• _What the task asks_
Below are some records. Say how many of their lines contain the string "example", and give nothing but the number.

• _Data shown_

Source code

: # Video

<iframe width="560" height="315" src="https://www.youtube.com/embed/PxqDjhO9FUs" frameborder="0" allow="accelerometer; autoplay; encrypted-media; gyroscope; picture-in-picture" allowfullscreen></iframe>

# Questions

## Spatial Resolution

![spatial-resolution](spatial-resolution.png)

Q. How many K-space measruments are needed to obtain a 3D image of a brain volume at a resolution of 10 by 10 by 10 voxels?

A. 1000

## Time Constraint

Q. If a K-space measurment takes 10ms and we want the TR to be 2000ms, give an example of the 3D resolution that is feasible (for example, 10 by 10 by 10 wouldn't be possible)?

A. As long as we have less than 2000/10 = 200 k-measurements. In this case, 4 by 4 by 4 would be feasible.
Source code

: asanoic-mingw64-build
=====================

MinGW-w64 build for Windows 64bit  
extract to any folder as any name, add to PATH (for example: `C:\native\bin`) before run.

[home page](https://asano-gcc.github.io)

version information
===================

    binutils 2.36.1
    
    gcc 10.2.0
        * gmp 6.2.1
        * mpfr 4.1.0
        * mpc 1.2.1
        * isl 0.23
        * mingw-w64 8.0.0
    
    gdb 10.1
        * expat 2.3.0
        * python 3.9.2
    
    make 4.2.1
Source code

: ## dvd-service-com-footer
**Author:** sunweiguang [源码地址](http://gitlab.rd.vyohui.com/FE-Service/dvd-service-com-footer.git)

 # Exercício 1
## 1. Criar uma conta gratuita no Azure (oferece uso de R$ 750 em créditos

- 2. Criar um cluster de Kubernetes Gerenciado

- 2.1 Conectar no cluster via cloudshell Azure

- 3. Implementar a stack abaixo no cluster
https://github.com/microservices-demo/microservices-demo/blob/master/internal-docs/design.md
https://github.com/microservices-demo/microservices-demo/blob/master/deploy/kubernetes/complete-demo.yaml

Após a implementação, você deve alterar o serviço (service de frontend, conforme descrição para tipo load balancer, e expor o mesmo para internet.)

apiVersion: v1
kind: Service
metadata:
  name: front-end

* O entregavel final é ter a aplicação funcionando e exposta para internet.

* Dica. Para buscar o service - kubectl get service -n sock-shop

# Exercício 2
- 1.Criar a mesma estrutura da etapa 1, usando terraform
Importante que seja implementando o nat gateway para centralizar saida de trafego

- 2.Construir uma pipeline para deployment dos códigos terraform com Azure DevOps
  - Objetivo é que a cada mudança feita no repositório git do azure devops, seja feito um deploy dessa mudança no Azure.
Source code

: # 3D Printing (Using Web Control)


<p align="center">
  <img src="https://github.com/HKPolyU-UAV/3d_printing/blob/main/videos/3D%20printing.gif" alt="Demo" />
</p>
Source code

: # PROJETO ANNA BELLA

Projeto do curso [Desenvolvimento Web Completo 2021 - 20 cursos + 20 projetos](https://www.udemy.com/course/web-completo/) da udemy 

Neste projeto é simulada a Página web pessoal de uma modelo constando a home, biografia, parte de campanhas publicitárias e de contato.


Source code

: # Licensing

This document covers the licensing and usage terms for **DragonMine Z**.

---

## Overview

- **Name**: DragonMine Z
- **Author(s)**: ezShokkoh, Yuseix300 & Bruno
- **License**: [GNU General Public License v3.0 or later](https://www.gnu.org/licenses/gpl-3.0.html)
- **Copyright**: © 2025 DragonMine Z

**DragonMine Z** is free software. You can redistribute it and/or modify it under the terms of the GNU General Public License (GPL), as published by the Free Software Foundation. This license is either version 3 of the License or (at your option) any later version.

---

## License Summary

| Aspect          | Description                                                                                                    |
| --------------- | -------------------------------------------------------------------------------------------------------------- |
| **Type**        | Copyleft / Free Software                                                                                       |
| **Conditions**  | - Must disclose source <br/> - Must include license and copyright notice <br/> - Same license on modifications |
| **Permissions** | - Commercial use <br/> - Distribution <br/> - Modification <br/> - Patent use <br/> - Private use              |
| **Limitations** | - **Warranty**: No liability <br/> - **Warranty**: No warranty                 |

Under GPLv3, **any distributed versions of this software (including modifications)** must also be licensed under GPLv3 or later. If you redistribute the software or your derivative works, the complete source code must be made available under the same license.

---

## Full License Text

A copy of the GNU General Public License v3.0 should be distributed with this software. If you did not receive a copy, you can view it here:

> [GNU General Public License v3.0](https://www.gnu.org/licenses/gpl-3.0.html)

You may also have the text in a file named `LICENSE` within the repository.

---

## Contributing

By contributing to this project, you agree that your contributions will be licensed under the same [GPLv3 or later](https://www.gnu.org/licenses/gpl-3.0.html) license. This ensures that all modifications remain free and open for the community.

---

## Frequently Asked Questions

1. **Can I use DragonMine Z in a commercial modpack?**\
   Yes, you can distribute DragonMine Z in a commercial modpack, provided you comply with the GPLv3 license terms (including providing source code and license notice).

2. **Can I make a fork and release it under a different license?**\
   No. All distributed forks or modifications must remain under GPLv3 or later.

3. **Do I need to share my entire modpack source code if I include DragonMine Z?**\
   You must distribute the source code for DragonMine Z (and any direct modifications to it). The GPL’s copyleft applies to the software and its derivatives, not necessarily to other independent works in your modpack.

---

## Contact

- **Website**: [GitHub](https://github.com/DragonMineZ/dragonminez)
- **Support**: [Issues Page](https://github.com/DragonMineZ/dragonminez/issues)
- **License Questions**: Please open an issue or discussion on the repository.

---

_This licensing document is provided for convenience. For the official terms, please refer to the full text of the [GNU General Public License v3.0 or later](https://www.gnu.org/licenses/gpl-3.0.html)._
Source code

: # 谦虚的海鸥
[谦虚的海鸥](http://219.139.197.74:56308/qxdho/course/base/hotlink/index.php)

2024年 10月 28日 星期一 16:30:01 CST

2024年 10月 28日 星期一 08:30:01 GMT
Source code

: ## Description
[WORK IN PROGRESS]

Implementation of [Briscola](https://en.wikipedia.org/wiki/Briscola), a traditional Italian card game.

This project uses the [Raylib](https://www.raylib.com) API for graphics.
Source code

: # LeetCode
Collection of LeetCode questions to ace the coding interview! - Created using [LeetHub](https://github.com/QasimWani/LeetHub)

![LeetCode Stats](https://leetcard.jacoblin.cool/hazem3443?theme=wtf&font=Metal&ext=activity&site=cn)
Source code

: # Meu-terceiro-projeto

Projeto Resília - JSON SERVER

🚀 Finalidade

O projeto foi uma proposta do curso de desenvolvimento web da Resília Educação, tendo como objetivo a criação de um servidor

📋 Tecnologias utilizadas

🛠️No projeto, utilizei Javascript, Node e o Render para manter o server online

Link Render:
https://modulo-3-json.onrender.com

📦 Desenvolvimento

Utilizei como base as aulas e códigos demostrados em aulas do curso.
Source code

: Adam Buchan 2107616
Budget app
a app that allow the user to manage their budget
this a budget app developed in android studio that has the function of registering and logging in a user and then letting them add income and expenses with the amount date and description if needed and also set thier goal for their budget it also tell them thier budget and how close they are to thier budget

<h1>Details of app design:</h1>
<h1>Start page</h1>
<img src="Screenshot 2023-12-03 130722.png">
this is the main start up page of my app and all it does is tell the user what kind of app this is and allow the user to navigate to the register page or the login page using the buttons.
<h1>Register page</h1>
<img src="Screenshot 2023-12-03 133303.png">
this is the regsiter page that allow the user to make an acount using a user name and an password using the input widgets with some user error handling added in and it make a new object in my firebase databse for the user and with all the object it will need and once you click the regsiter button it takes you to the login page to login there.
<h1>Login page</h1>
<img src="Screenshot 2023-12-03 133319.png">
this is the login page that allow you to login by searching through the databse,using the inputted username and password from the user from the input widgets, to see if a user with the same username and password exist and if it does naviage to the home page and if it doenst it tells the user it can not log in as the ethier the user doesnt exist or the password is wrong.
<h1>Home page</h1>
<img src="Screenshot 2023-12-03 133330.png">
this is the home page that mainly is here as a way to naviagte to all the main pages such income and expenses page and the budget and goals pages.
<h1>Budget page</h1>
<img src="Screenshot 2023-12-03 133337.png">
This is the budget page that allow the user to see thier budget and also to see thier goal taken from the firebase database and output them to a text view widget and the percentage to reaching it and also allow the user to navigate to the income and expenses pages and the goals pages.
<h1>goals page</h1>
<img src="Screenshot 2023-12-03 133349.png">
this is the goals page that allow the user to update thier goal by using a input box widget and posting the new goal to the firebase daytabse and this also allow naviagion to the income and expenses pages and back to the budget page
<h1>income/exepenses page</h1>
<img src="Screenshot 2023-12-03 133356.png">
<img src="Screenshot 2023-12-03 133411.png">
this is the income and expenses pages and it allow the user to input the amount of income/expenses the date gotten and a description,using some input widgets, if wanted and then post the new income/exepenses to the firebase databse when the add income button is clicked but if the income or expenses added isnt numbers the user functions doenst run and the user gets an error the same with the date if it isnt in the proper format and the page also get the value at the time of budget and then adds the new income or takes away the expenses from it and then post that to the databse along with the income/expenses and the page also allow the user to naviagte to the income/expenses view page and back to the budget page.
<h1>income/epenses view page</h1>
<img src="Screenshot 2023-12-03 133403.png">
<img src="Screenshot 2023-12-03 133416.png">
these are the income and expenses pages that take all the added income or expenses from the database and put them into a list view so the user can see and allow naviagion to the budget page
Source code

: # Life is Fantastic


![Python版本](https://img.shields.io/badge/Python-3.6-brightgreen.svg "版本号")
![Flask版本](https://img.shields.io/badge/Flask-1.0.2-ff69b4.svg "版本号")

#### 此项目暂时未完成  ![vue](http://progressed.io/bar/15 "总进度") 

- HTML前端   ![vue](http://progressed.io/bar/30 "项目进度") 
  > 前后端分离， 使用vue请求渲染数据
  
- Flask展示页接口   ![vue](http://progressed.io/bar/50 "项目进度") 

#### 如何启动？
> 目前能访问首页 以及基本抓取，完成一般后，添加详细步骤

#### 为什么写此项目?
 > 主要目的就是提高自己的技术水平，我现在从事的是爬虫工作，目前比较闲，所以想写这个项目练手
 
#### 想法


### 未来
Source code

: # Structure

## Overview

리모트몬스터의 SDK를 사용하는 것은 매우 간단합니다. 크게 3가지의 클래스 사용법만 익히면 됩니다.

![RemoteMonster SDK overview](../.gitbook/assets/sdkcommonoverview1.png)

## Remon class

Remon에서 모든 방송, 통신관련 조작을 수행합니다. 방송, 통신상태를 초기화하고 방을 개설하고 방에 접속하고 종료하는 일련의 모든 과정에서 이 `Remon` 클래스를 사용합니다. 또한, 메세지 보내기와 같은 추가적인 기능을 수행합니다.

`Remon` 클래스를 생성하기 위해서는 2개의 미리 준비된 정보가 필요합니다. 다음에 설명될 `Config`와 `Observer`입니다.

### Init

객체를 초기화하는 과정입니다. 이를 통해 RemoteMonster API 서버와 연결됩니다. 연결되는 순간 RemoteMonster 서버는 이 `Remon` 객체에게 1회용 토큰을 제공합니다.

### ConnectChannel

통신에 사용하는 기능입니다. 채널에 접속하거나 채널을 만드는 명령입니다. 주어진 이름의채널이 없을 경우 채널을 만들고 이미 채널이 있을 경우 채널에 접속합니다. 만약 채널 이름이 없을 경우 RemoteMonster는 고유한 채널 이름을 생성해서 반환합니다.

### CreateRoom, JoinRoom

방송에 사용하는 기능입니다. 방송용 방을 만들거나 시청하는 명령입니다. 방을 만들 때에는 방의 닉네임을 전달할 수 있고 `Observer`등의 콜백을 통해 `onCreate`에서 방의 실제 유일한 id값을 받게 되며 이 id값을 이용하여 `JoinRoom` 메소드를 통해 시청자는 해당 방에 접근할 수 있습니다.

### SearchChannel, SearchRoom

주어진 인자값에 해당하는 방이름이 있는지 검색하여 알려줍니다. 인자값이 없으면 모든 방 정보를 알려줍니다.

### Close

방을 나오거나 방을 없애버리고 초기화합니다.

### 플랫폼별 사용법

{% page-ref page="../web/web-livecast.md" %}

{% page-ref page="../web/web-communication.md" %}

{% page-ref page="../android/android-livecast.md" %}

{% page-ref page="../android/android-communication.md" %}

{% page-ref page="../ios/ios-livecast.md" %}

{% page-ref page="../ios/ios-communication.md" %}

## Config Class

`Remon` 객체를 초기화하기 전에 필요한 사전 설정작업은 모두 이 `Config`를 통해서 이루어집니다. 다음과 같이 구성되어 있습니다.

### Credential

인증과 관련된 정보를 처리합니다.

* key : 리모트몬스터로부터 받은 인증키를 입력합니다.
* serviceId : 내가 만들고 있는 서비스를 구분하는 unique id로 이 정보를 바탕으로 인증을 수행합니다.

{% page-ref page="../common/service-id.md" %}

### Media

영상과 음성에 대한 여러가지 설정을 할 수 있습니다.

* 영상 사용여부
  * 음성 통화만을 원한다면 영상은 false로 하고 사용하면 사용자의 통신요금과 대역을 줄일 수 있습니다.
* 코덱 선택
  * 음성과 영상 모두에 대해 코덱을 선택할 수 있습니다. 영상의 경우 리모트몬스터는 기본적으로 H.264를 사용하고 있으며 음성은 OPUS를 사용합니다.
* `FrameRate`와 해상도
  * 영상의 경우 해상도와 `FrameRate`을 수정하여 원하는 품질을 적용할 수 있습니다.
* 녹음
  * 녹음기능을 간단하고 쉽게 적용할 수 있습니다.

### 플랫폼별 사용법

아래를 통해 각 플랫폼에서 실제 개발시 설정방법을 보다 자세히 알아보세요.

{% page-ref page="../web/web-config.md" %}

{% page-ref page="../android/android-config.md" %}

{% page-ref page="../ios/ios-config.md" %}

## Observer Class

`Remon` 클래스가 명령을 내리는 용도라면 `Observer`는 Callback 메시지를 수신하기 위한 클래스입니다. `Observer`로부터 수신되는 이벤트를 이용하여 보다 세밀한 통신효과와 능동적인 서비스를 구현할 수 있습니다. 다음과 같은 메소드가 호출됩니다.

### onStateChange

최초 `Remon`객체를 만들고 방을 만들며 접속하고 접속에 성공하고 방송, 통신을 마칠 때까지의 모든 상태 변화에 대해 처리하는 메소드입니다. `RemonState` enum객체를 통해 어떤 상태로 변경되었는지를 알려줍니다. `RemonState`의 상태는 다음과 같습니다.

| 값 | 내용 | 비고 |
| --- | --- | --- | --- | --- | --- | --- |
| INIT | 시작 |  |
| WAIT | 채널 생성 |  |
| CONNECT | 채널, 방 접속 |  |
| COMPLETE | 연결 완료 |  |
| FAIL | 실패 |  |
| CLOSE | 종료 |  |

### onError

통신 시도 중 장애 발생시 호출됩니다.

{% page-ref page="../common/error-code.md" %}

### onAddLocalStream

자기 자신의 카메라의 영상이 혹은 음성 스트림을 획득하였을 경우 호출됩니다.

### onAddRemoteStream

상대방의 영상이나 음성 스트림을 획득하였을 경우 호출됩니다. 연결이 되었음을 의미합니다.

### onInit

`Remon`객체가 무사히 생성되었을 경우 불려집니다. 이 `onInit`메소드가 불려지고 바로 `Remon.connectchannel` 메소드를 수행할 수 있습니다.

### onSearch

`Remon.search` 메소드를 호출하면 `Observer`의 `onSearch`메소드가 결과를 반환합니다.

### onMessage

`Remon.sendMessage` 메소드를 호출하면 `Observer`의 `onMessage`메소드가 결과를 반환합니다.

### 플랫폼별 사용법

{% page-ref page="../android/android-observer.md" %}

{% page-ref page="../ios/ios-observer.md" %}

• _Answer to the problem_
2